Hello guys, I am working with rates of variation (expressed in SNP/Mbp) and I'm observing something which biologically doesn't have much sense.
I have two variant call sets: one contains calls on the whole genome, the other contains an subset of it, made on the coding regions only (CDS lines in GFF format, so to say).
I calculate the density by taking the number of SNPs identified and dividing it by the positions covered by the reads used to call such SNPs: e.g. if I have 100 SNPs identified within coding regions, and I have coverage on 1 Mbp of the coding region positions, I will have 100 SNPs / 1 Mbp.
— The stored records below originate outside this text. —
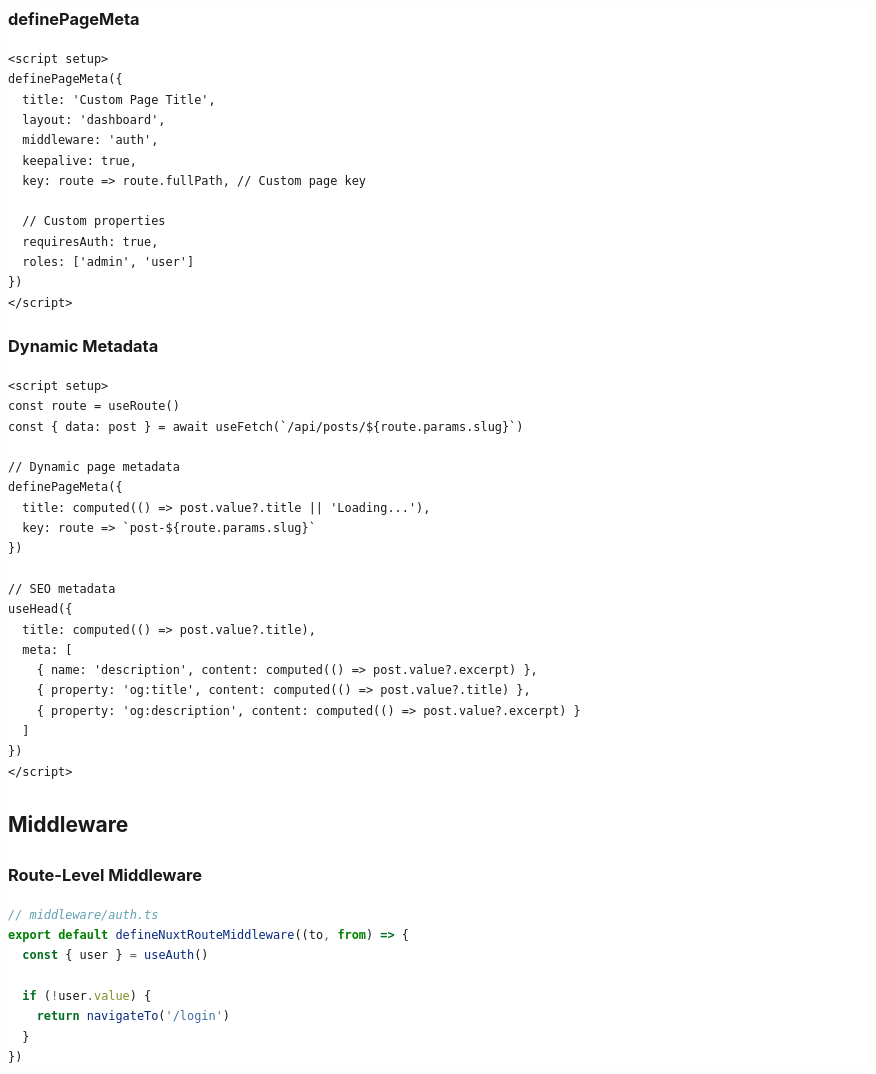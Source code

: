### definePageMeta

```vue
<script setup>
definePageMeta({
  title: 'Custom Page Title',
  layout: 'dashboard',
  middleware: 'auth',
  keepalive: true,
  key: route => route.fullPath, // Custom page key
  
  // Custom properties
  requiresAuth: true,
  roles: ['admin', 'user']
})
</script>
```

### Dynamic Metadata

```vue
<script setup>
const route = useRoute()
const { data: post } = await useFetch(`/api/posts/${route.params.slug}`)

// Dynamic page metadata
definePageMeta({
  title: computed(() => post.value?.title || 'Loading...'),
  key: route => `post-${route.params.slug}`
})

// SEO metadata
useHead({
  title: computed(() => post.value?.title),
  meta: [
    { name: 'description', content: computed(() => post.value?.excerpt) },
    { property: 'og:title', content: computed(() => post.value?.title) },
    { property: 'og:description', content: computed(() => post.value?.excerpt) }
  ]
})
</script>
```

## Middleware

### Route-Level Middleware

```typescript
// middleware/auth.ts
export default defineNuxtRouteMiddleware((to, from) => {
  const { user } = useAuth()
  
  if (!user.value) {
    return navigateTo('/login')
  }
})
```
Biological expectation: higher density of variants when looking at the whole genome, than when looking at the CDS only. Results: the opposite (even though not a big difference).
I thought that this might be due to the fact that I work with a non-model organism for which the genome is not of high quality. So I repeated the pipeline with A. thaliana and there it showed a higher density of variants on the whole genome and a lower one in the CDS (as expected).
Do you know what could have generated this weird result? Is the genome assembly quality your best guess as culprit? I am running out of options to test ^^
Actually, my best guess would be a problem in the annotation (GFF). If you sample CDS and non-CDS and see no big difference, maybe the annotation between the two is not right.
Actually, it is not exactly as you said:
I don't have a non-CDS group and a CDS group, I have a whole-genome (including CDS) and a CDS only.
Also, I am quite confident on the annotation because it was done by me, so I know what happenened at each stage and I'm quite sure this is not the case. Or so I hope!